## 3D Feature Matching Progress Notes

### Objective
The objective of 3D feature matching is to match 3D features which are known as a multi-view track in SfM pipeline from different point clouds. Based on the point correspondences, merging multiple SfM results is made possible by estimating reliable (similarity) transformations between SfM blocks. As the first yet non-trivial step, learning expressive and discriminative descriptors of 3D tracks is of utmost importance.

### Learn Descriptors
Different from pairwise matching, matching 3D tracks is concerned about matching about two groups of views. The representation of each track therefore should integrate the describing capability of various views. The local patches of different views usually undergoes some extent of variance (at least affine transformation). From this perspective, the essential goal of learning is associated with learning the variance of multi-view patches.
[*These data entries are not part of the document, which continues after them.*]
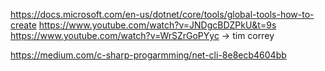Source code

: https://docs.microsoft.com/en-us/dotnet/core/tools/global-tools-how-to-create
https://www.youtube.com/watch?v=JNDgcBDZPkU&t=9s
https://www.youtube.com/watch?v=WrSZrGoPYyc -> tim correy

https://medium.com/c-sharp-progarmming/net-cli-8e8ecb4604bb

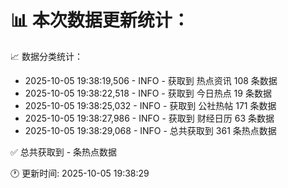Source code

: 📊 本次数据更新统计：
==========================

📈 数据分类统计：
- 2025-10-05 19:38:19,506 - INFO - 获取到 热点资讯 108 条数据
- 2025-10-05 19:38:22,518 - INFO - 获取到 今日热点 19 条数据
- 2025-10-05 19:38:25,032 - INFO - 获取到 公社热帖 171 条数据
- 2025-10-05 19:38:27,986 - INFO - 获取到 财经日历 63 条数据
- 2025-10-05 19:38:29,068 - INFO - 总共获取到 361 条热点数据

✅ 总共获取到 - 条热点数据

🕐 更新时间: 2025-10-05 19:38:29
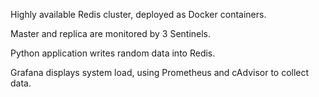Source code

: Highly available Redis cluster, deployed as Docker containers.

Master and replica are monitored by 3 Sentinels.

Python application writes random data into Redis.

Grafana displays system load, using Prometheus and cAdvisor to collect data.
Generally speaking, the higher nonlinearity the model present, the more abtract activations are produced, and the larger invariance is achieved. For example, in the context of image classification, the very abstract class information like Dog tolerates wide spread of variance of species and appreance of dogs. It's the invariant property that determines the accuracy of classification.

#### Progress
1. [19/04/2017~20/04/2017] The intial try just takes the siamese network of matchnet and utilize the feature maps on the top of feature tower as the descriptor. The dimension is 4096 for now. Although the weights are trained with a metric network hanging above, the recall of matching with the L2 distance of top feature map is higher than that of matching by the metric network (**52/81(L2) VS 31/81(metric) for stadium**). This makes sense that the overloaded fully connected network is not suitable for patch matching. As inspired by SIFT, a good descriptor can be achieved by aggregating the charateristics of local sub-regions (histogram of gradients in 8 directions are aggregated from 4x4 sub-regions). It is noteworthy that the L2 distances of the 4096-dimensional descriptors are relative. Although filtering the mismatches by absolute distance is impossible here, ratio test is appliable to rule out mismatches. As observed from experimants, outlier matches generally own distance ratio (ratio of distances of closet and second closet neighbors) near 1, while inlier matches can have distance ratio far away from 1 as shown below. For our task of 3D matching, precision of 3D feature correspodences is much more important than recall. Hence, filtering putative matches by ratio test does more good than harm although some inlier matches are also discarded.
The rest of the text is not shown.